Select Sauté on the Instant Potand melt the butter. Add the shallot and cook, stirring occasionally, until translucent, about 2 minutes.
Add the garlic and thyme and cook, stirring, until fragrant, about 1 minute. Add the rice and stir until it looks slightly translucent and has a nutty aroma, about 3 minutes.
Pour in the wine and stir until the wine is reduced by half, about 2 minutes. Add the broth.
Lock the lid in place and turn the valve to Sealing. Press the Keep Warm/Cancel button to reset the program, then press the Manual/Pressure Cook button and set the cook time for 10 minutes at high pressure.
While the rice cooks, in a large sauté pan over medium heat, cook the pancetta, stirring often, until the fat starts to render, about 3 minutes.
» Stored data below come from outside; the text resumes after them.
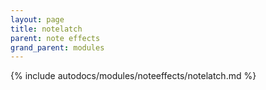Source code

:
 ```yaml
---
layout: page
title: notelatch
parent: note effects
grand_parent: modules
---
```


{% include autodocs/modules/noteeffects/notelatch.md %}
Add the mushrooms and continue to cook, stirring occasionally, until the mushrooms are tender, about 5 minutes.
Stir in the peas and cook until heated through, about 1 minute more. Season with salt and pepper.
Turn the valve to Venting to manually release the steam. When the steam stops, carefully remove the lid and stir in the pancetta-mushroom mixture. Add the Parmesan, stir to mix, and season with salt and pepper.
Spoon onto individual plates or shallow bowls, garnish with pea shoots and Parmesan, and serve.